ERCP, endoscopic retrograde cholangiopancreatography; LDLT, living donor liver transplantation.


A 65-year-old woman who had undergone a right-lobe LDLT with duct-to-duct anastomosis 3 months earlier presented for an ERCP because of rising alkaline phosphatase and gamma-glutamyl transferase levels. The cholangiogram obtained during the ERCP showed a high-grade stricture at the anastomotic site (Fig. 1). The stricture could not be traversed with a guidewire (Jagwire, Boston Scientific, Natick, MA). An extraction balloon that was already in place was inflated and centered in the bile duct. The stricture was probed with the guidewire while the orientation and degree of inflation of the balloon were changed. The stricture still could not be passed. The balloon was then positioned close to the stricture, inflated, and slightly pulled down toward the ampulla to straighten and stretch the bile duct while probing with the guidewire was continued.6 However, this technique also failed to provide access to the donor ducts. The balloon was then exchanged with a rotatable sphincterotome (Autotome Rx, Boston Scientific). This sphincterotome has a rotating handle that is designed to change its tip orientation to facilitate cannulation. Probing with the guidewire through the sphincterotome at different tip orientations also failed. The guidewire was then exchanged for an angled tip hydrophilic guidewire (Hydra Jagwire, Boston Scientific), and the aforementioned sequence was repeated without success. We have good experience with passing severe strictures by spinning an angled tip hydrophilic wire while simultaneously exerting mild longitudinal force on the guidewire pushing it toward the stricture. This technique proved futile as well. After failure to traverse the stricture with conventional means, a cholangioscope (SpyGlass Direct Visualization System, Boston Scientific) was introduced into the bile duct, and a very small slit-like opening was visualized at the anastomotic site (see Supplementary Video 1). Under direct cholangioscopic guidance, a guidewire (Jagwire) was passed through the opening and placed in the donor duct, traversing the stricture (see Supplementary Video 1 and Fig. 2). The stricture was then dilated and stented with excellent bile and contrast drainage (Fig. 3). After a few days, repeat laboratory work-up showed normalization of the liver enzymes.

Figure 1.

A severe anastomotic stricture prevents the passage of a guidewire (arrow). An inflated balloon (arrowhead) is placed in the recipient duct for injection of contrast under pressure in order to visualize the donor ducts.

Figure 2.

The stricture is traversed with a guidewire under direct visual guidance by a cholangioscope. Appropriate positioning of the guidewire is confirmed by fluoroscopy.

Figure 3.

A stent is placed in the bile duct crossing the stricture with excellent drainage of contrast.


Various refinements in surgical techniques and postoperative and immunosuppressive management have reduced the incidence of complications after liver transplantation.

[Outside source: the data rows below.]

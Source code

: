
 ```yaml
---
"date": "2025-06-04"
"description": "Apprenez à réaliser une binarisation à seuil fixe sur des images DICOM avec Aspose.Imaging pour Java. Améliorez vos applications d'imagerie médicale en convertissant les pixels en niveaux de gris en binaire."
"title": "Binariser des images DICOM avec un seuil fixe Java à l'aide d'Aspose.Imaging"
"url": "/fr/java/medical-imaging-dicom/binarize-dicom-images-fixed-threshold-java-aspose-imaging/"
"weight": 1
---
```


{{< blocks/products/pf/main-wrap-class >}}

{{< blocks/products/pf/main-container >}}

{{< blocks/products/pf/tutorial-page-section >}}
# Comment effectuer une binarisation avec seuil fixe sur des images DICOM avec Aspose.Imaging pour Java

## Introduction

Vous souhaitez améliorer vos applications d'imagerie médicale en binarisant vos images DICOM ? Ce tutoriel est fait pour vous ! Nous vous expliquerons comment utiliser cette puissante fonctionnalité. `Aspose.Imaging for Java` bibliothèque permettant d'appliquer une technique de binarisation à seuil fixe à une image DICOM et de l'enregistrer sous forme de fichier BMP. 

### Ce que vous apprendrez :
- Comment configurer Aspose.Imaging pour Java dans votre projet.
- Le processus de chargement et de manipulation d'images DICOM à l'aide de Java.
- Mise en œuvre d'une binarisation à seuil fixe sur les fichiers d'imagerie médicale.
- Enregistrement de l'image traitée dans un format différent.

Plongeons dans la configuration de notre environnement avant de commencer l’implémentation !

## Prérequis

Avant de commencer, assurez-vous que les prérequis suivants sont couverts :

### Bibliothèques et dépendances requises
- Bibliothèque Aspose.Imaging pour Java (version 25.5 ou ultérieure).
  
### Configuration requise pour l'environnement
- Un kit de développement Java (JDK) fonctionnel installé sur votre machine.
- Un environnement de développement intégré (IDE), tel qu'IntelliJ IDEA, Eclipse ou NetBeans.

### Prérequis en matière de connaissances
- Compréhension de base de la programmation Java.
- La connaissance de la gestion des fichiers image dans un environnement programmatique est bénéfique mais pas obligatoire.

Biliary complications, however, continue to be a significant cause of morbidity after LDLT.5, 7 Nonsurgical techniques such as ERCP have in recent years attained a primary role in the treatment of posttransplant biliary strictures. The success of ERCP in these cases, however, depends on the ability to traverse the stricture with a guidewire. In the vast majority of cases, this is accomplished easily. In severe strictures, however, it can represent a time-consuming challenge and, in some reports, a failure rate as high as 20%.2 In these cases, a more invasive procedure such as transhepatic access or surgery may become necessary.2 The SpyGlass Direct Visualization System is a peroral cholangioscope with 4-way tip deflection that recently became commercially available. In contrast to traditional dual-operator cholangioscopes, the SpyGlass system allows a single endoscopist to operate both “mother and baby scopes.” In this case, we used this system to pass a guidewire under direct visualization through a severe stricture after failure to do so during ERCP. This technique can prove useful and time-sparing in selected cases when the severity of the stricture prevents guidewire placement by conventional methods.